Start of RECORDED INFORMATION
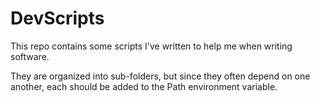 # DevScripts

This repo contains some scripts I've written to help me when writing software.

They are organized into sub-folders, but since they often depend on one another, each should be added to the Path environment variable.
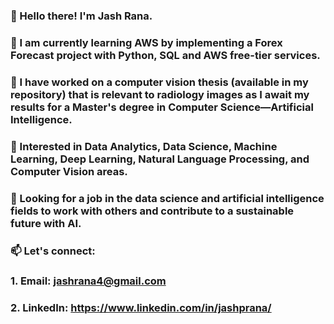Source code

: ### 👋 Hello there! I'm Jash Rana.
### 🔭 I am currently learning AWS by implementing a Forex Forecast project with Python, SQL and AWS free-tier services.
### 🌱 I have worked on a computer vision thesis (available in my repository) that is relevant to radiology images as I await my results for a Master's degree in Computer Science—Artificial Intelligence.
### 👀 Interested in Data Analytics, Data Science, Machine Learning, Deep Learning, Natural Language Processing, and Computer Vision areas.
### 👯 Looking for a job in the data science and artificial intelligence fields to work with others and contribute to a sustainable future with AI.
### 📫 Let's connect: 
### 1. Email: jashrana4@gmail.com
### 2. LinkedIn: https://www.linkedin.com/in/jashprana/
<!--
**jashrana/jashrana** is a ✨ _special_ ✨ repository because its `README.md` (this file) appears on your GitHub profile.

Here are some ideas to get you started:

- 🔭 I’m currently working on ...
- 🌱 I’m currently learning ...
- 👯 I’m looking to collaborate on ...
- 🤔 I’m looking for help with ...
- 💬 Ask me about ...
- 📫 How to reach me: ...
- 😄 Pronouns: ...
- ⚡ Fun fact: ...
-->
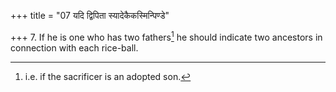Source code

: +++
title = "07 यदि द्विपिता स्यादेकैकस्मिन्पिण्डे"

+++
7. If he is one who has two fathers[^1] he should indicate two ancestors in connection with each rice-ball.  

[^1]: i.e. if the sacrificer is an adopted son.  
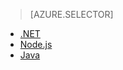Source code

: > [AZURE.SELECTOR]
- [.NET](/storage-dotnet-how-to-use-files)
- [Node.js]()
- [Java](/storage-java-how-to-use-file-storage)

<!---HONumber=HO63-->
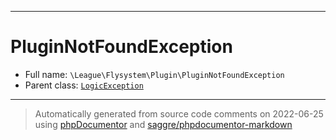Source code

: ***

# PluginNotFoundException





* Full name: `\League\Flysystem\Plugin\PluginNotFoundException`
* Parent class: [`LogicException`](../../../LogicException.md)






***
> Automatically generated from source code comments on 2022-06-25 using [phpDocumentor](http://www.phpdoc.org/) and [saggre/phpdocumentor-markdown](https://github.com/Saggre/phpDocumentor-markdown)
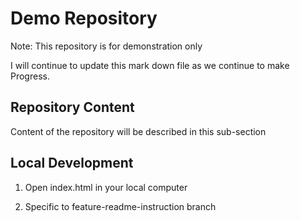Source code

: # Demo Repository

Note: This repository is for demonstration only

I will continue to update this mark down file as we continue to make Progress.

## Repository Content

Content of the repository will be described in this sub-section

## Local Development

1. Open index.html in your local computer

2. Specific to feature-readme-instruction branch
End of RECORDED INFORMATION
Above are the records; reproduce them exactly and leave out the pictures.

▶ [RESPONSE AREA]
 # DevScripts

This repo contains some scripts I've written to help me when writing software.

They are organized into sub-folders, but since they often depend on one another, each should be added to the Path environment variable.
Source code

: ### 👋 Hello there! I'm Jash Rana.
### 🔭 I am currently learning AWS by implementing a Forex Forecast project with Python, SQL and AWS free-tier services.
### 🌱 I have worked on a computer vision thesis (available in my repository) that is relevant to radiology images as I await my results for a Master's degree in Computer Science—Artificial Intelligence.
### 👀 Interested in Data Analytics, Data Science, Machine Learning, Deep Learning, Natural Language Processing, and Computer Vision areas.
### 👯 Looking for a job in the data science and artificial intelligence fields to work with others and contribute to a sustainable future with AI.
### 📫 Let's connect: 
### 1. Email: jashrana4@gmail.com
### 2. LinkedIn: https://www.linkedin.com/in/jashprana/
<!--
**jashrana/jashrana** is a ✨ _special_ ✨ repository because its `README.md` (this file) appears on your GitHub profile.

Here are some ideas to get you started:

- 🔭 I’m currently working on ...
- 🌱 I’m currently learning ...
- 👯 I’m looking to collaborate on ...
- 🤔 I’m looking for help with ...
- 💬 Ask me about ...
- 📫 How to reach me: ...
- 😄 Pronouns: ...
- ⚡ Fun fact: ...
-->
Source code

: +++
title = "07 यदि द्विपिता स्यादेकैकस्मिन्पिण्डे"

+++
7. If he is one who has two fathers[^1] he should indicate two ancestors in connection with each rice-ball.  

[^1]: i.e. if the sacrificer is an adopted son.  
Source code

: > [AZURE.SELECTOR]
- [.NET](/storage-dotnet-how-to-use-files)
- [Node.js]()
- [Java](/storage-java-how-to-use-file-storage)

<!---HONumber=HO63-->
Source code

: ***

# PluginNotFoundException





* Full name: `\League\Flysystem\Plugin\PluginNotFoundException`
* Parent class: [`LogicException`](../../../LogicException.md)






***
> Automatically generated from source code comments on 2022-06-25 using [phpDocumentor](http://www.phpdoc.org/) and [saggre/phpdocumentor-markdown](https://github.com/Saggre/phpDocumentor-markdown)
Source code

: # Demo Repository

Note: This repository is for demonstration only

I will continue to update this mark down file as we continue to make Progress.

## Repository Content

Content of the repository will be described in this sub-section

## Local Development

1. Open index.html in your local computer

2. Specific to feature-readme-instruction branch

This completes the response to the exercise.